Records for the task:
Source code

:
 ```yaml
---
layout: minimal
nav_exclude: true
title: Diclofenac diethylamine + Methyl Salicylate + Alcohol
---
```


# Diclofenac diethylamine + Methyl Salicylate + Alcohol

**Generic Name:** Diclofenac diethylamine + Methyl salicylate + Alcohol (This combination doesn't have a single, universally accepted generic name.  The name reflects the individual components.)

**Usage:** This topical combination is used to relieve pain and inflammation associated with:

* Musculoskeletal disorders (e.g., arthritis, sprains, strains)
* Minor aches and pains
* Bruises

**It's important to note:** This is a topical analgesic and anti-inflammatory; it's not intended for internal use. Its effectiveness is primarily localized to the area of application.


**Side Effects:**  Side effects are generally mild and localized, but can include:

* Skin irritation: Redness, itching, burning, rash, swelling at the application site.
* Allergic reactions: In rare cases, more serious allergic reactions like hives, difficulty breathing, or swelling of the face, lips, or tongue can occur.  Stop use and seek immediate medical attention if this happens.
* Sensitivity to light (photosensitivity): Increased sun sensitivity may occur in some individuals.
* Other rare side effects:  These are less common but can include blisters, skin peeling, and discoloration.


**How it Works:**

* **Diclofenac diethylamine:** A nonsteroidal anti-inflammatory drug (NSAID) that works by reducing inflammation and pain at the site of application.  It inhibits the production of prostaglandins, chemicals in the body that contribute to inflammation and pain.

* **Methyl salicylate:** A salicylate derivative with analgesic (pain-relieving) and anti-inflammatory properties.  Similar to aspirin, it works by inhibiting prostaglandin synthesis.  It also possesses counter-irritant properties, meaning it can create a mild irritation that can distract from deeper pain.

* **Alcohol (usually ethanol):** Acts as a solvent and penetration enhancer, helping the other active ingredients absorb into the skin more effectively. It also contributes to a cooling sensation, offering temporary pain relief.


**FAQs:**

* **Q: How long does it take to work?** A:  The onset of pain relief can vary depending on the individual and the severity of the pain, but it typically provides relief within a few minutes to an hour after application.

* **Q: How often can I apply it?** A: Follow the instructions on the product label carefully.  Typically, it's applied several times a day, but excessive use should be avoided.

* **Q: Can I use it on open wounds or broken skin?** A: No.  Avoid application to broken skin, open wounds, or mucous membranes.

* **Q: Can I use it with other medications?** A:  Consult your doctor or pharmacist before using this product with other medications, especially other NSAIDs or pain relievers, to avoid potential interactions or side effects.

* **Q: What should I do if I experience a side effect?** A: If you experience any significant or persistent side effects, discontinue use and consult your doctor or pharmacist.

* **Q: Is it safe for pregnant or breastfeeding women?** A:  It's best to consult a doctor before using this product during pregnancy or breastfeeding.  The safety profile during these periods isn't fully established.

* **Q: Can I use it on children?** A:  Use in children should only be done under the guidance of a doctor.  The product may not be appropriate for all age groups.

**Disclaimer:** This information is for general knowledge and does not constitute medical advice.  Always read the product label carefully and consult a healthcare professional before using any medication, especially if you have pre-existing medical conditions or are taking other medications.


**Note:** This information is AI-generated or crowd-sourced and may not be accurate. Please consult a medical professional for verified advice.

Task goal: Which lines of the records above hold the word "include"? Copy each of them.

Answer box:
**Side Effects:**  Side effects are generally mild and localized, but can include:
* Other rare side effects:  These are less common but can include blisters, skin peeling, and discoloration.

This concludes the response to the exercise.